Dataset entries:
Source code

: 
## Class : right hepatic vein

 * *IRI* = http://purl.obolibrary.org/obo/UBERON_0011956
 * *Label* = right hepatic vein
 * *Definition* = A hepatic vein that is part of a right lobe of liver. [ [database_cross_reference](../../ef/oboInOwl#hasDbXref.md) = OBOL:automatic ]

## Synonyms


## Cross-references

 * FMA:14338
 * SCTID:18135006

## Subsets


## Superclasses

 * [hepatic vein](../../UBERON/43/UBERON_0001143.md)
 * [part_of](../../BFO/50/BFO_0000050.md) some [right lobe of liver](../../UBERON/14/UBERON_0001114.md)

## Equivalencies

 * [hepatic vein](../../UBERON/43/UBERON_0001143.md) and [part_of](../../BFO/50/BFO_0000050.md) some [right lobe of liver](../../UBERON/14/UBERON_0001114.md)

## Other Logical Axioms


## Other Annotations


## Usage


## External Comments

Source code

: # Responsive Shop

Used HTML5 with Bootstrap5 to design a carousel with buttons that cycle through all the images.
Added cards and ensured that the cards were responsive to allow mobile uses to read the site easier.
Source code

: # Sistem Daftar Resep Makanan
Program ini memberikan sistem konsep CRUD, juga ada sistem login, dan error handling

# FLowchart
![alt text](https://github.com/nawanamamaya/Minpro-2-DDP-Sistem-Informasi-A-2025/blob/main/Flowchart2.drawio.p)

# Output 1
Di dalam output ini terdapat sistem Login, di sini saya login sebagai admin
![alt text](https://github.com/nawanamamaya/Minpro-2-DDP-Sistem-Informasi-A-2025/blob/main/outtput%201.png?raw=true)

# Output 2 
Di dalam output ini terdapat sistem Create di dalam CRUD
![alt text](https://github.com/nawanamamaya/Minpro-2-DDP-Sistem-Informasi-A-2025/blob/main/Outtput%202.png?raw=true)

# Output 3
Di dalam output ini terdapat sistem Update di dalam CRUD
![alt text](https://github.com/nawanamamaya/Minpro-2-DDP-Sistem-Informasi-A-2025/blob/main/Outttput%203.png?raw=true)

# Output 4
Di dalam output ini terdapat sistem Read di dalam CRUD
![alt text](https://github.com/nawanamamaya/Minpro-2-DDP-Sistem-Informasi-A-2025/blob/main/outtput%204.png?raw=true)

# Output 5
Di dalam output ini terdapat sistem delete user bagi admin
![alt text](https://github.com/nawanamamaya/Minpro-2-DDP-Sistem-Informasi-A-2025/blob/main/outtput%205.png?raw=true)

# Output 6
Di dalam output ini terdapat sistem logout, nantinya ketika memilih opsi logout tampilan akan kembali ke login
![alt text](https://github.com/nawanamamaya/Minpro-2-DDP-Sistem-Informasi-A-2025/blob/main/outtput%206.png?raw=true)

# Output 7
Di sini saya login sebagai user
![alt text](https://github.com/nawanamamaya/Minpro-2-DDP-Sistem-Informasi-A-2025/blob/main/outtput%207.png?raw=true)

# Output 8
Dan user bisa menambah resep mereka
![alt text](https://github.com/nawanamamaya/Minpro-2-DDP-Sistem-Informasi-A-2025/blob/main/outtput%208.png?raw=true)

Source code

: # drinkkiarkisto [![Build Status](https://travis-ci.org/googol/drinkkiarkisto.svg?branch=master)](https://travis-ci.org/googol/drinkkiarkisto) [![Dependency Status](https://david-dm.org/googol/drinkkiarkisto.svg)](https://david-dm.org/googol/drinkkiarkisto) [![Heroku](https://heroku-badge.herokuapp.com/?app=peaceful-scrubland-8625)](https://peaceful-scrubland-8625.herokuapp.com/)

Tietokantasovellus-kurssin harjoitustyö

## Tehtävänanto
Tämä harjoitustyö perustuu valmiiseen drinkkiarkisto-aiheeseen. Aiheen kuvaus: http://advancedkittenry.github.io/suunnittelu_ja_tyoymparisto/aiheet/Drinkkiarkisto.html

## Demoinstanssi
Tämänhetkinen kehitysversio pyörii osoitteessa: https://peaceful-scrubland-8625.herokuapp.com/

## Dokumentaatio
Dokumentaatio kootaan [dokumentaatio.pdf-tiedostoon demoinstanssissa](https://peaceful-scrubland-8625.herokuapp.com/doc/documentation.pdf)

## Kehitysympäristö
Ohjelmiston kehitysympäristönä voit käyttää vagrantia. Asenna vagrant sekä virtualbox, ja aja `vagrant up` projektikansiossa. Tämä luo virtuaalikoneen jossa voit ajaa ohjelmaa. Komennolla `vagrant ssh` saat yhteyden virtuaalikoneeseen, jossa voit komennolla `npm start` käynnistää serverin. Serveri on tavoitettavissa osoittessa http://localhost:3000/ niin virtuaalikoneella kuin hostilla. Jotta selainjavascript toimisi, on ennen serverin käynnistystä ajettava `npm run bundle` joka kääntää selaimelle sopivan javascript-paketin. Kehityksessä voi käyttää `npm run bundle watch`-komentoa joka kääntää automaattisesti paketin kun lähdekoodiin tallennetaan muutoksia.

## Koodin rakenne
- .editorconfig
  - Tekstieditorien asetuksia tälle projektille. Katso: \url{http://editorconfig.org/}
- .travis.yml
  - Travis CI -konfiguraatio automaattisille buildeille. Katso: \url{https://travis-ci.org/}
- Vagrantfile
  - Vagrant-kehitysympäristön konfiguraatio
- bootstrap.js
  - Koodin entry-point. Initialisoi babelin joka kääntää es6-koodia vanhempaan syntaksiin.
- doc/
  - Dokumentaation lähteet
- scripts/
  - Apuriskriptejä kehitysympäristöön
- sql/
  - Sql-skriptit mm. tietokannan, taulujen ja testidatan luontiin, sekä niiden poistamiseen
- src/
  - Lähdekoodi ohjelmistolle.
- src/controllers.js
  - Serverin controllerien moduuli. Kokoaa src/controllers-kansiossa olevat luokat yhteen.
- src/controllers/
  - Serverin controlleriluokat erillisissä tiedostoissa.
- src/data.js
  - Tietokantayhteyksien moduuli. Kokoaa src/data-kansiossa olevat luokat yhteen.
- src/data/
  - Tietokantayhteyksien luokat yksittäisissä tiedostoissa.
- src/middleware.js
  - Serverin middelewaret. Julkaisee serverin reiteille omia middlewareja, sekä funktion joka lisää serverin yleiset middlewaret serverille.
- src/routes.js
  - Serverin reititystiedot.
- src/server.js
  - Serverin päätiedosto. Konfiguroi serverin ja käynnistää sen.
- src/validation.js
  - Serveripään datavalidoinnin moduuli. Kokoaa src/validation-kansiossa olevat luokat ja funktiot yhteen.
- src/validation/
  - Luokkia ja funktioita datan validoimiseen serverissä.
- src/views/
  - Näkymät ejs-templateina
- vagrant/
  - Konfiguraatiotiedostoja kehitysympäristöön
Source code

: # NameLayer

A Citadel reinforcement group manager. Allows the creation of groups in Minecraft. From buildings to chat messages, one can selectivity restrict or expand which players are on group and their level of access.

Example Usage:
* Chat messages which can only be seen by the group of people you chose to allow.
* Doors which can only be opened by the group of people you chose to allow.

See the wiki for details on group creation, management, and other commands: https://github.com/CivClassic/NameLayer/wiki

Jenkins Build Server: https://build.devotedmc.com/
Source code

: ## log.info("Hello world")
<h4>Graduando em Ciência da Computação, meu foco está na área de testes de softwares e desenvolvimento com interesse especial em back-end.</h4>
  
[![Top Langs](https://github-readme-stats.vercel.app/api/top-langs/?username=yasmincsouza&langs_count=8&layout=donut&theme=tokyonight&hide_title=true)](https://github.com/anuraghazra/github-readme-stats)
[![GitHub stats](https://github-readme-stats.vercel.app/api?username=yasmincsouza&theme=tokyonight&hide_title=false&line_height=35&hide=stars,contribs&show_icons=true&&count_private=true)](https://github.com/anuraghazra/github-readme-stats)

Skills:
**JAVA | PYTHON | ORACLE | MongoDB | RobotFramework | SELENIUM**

#### TASK INSTRUCTIONS:
Each entry above, in full, should be output exactly as it reads.

#### TASK OUTPUT:
Source code

: 
## Class : right hepatic vein

 * *IRI* = http://purl.obolibrary.org/obo/UBERON_0011956
 * *Label* = right hepatic vein
 * *Definition* = A hepatic vein that is part of a right lobe of liver. [ [database_cross_reference](../../ef/oboInOwl#hasDbXref.md) = OBOL:automatic ]

## Synonyms


## Cross-references

 * FMA:14338
 * SCTID:18135006

## Subsets


## Superclasses

 * [hepatic vein](../../UBERON/43/UBERON_0001143.md)
 * [part_of](../../BFO/50/BFO_0000050.md) some [right lobe of liver](../../UBERON/14/UBERON_0001114.md)

## Equivalencies

 * [hepatic vein](../../UBERON/43/UBERON_0001143.md) and [part_of](../../BFO/50/BFO_0000050.md) some [right lobe of liver](../../UBERON/14/UBERON_0001114.md)

## Other Logical Axioms


## Other Annotations


## Usage


## External Comments

Source code

: # Responsive Shop

Used HTML5 with Bootstrap5 to design a carousel with buttons that cycle through all the images.
Added cards and ensured that the cards were responsive to allow mobile uses to read the site easier.
Source code

: # Sistem Daftar Resep Makanan
Program ini memberikan sistem konsep CRUD, juga ada sistem login, dan error handling

# FLowchart
![alt text](https://github.com/nawanamamaya/Minpro-2-DDP-Sistem-Informasi-A-2025/blob/main/Flowchart2.drawio.p)

# Output 1
Di dalam output ini terdapat sistem Login, di sini saya login sebagai admin
![alt text](https://github.com/nawanamamaya/Minpro-2-DDP-Sistem-Informasi-A-2025/blob/main/outtput%201.png?raw=true)

# Output 2 
Di dalam output ini terdapat sistem Create di dalam CRUD
![alt text](https://github.com/nawanamamaya/Minpro-2-DDP-Sistem-Informasi-A-2025/blob/main/Outtput%202.png?raw=true)

# Output 3
Di dalam output ini terdapat sistem Update di dalam CRUD
![alt text](https://github.com/nawanamamaya/Minpro-2-DDP-Sistem-Informasi-A-2025/blob/main/Outttput%203.png?raw=true)

# Output 4
Di dalam output ini terdapat sistem Read di dalam CRUD
![alt text](https://github.com/nawanamamaya/Minpro-2-DDP-Sistem-Informasi-A-2025/blob/main/outtput%204.png?raw=true)

# Output 5
Di dalam output ini terdapat sistem delete user bagi admin
![alt text](https://github.com/nawanamamaya/Minpro-2-DDP-Sistem-Informasi-A-2025/blob/main/outtput%205.png?raw=true)

# Output 6
Di dalam output ini terdapat sistem logout, nantinya ketika memilih opsi logout tampilan akan kembali ke login
![alt text](https://github.com/nawanamamaya/Minpro-2-DDP-Sistem-Informasi-A-2025/blob/main/outtput%206.png?raw=true)

# Output 7
Di sini saya login sebagai user
![alt text](https://github.com/nawanamamaya/Minpro-2-DDP-Sistem-Informasi-A-2025/blob/main/outtput%207.png?raw=true)

# Output 8
Dan user bisa menambah resep mereka
![alt text](https://github.com/nawanamamaya/Minpro-2-DDP-Sistem-Informasi-A-2025/blob/main/outtput%208.png?raw=true)

Source code

: # drinkkiarkisto [![Build Status](https://travis-ci.org/googol/drinkkiarkisto.svg?branch=master)](https://travis-ci.org/googol/drinkkiarkisto) [![Dependency Status](https://david-dm.org/googol/drinkkiarkisto.svg)](https://david-dm.org/googol/drinkkiarkisto) [![Heroku](https://heroku-badge.herokuapp.com/?app=peaceful-scrubland-8625)](https://peaceful-scrubland-8625.herokuapp.com/)

Tietokantasovellus-kurssin harjoitustyö

## Tehtävänanto
Tämä harjoitustyö perustuu valmiiseen drinkkiarkisto-aiheeseen. Aiheen kuvaus: http://advancedkittenry.github.io/suunnittelu_ja_tyoymparisto/aiheet/Drinkkiarkisto.html

## Demoinstanssi
Tämänhetkinen kehitysversio pyörii osoitteessa: https://peaceful-scrubland-8625.herokuapp.com/

## Dokumentaatio
Dokumentaatio kootaan [dokumentaatio.pdf-tiedostoon demoinstanssissa](https://peaceful-scrubland-8625.herokuapp.com/doc/documentation.pdf)

## Kehitysympäristö
Ohjelmiston kehitysympäristönä voit käyttää vagrantia. Asenna vagrant sekä virtualbox, ja aja `vagrant up` projektikansiossa. Tämä luo virtuaalikoneen jossa voit ajaa ohjelmaa. Komennolla `vagrant ssh` saat yhteyden virtuaalikoneeseen, jossa voit komennolla `npm start` käynnistää serverin. Serveri on tavoitettavissa osoittessa http://localhost:3000/ niin virtuaalikoneella kuin hostilla. Jotta selainjavascript toimisi, on ennen serverin käynnistystä ajettava `npm run bundle` joka kääntää selaimelle sopivan javascript-paketin. Kehityksessä voi käyttää `npm run bundle watch`-komentoa joka kääntää automaattisesti paketin kun lähdekoodiin tallennetaan muutoksia.

## Koodin rakenne
- .editorconfig
  - Tekstieditorien asetuksia tälle projektille. Katso: \url{http://editorconfig.org/}
- .travis.yml
  - Travis CI -konfiguraatio automaattisille buildeille. Katso: \url{https://travis-ci.org/}
- Vagrantfile
  - Vagrant-kehitysympäristön konfiguraatio
- bootstrap.js
  - Koodin entry-point. Initialisoi babelin joka kääntää es6-koodia vanhempaan syntaksiin.
- doc/
  - Dokumentaation lähteet
- scripts/
  - Apuriskriptejä kehitysympäristöön
- sql/
  - Sql-skriptit mm. tietokannan, taulujen ja testidatan luontiin, sekä niiden poistamiseen
- src/
  - Lähdekoodi ohjelmistolle.
- src/controllers.js
  - Serverin controllerien moduuli. Kokoaa src/controllers-kansiossa olevat luokat yhteen.
- src/controllers/
  - Serverin controlleriluokat erillisissä tiedostoissa.
- src/data.js
  - Tietokantayhteyksien moduuli. Kokoaa src/data-kansiossa olevat luokat yhteen.
- src/data/
  - Tietokantayhteyksien luokat yksittäisissä tiedostoissa.
- src/middleware.js
  - Serverin middelewaret. Julkaisee serverin reiteille omia middlewareja, sekä funktion joka lisää serverin yleiset middlewaret serverille.
- src/routes.js
  - Serverin reititystiedot.
- src/server.js
  - Serverin päätiedosto. Konfiguroi serverin ja käynnistää sen.
- src/validation.js
  - Serveripään datavalidoinnin moduuli. Kokoaa src/validation-kansiossa olevat luokat ja funktiot yhteen.
- src/validation/
  - Luokkia ja funktioita datan validoimiseen serverissä.
- src/views/
  - Näkymät ejs-templateina
- vagrant/
  - Konfiguraatiotiedostoja kehitysympäristöön
Source code

: # NameLayer

A Citadel reinforcement group manager. Allows the creation of groups in Minecraft. From buildings to chat messages, one can selectivity restrict or expand which players are on group and their level of access.

Example Usage:
* Chat messages which can only be seen by the group of people you chose to allow.
* Doors which can only be opened by the group of people you chose to allow.

See the wiki for details on group creation, management, and other commands: https://github.com/CivClassic/NameLayer/wiki

Jenkins Build Server: https://build.devotedmc.com/
Source code

: ## log.info("Hello world")
<h4>Graduando em Ciência da Computação, meu foco está na área de testes de softwares e desenvolvimento com interesse especial em back-end.</h4>
  
[![Top Langs](https://github-readme-stats.vercel.app/api/top-langs/?username=yasmincsouza&langs_count=8&layout=donut&theme=tokyonight&hide_title=true)](https://github.com/anuraghazra/github-readme-stats)
[![GitHub stats](https://github-readme-stats.vercel.app/api?username=yasmincsouza&theme=tokyonight&hide_title=false&line_height=35&hide=stars,contribs&show_icons=true&&count_private=true)](https://github.com/anuraghazra/github-readme-stats)

Skills:
**JAVA | PYTHON | ORACLE | MongoDB | RobotFramework | SELENIUM**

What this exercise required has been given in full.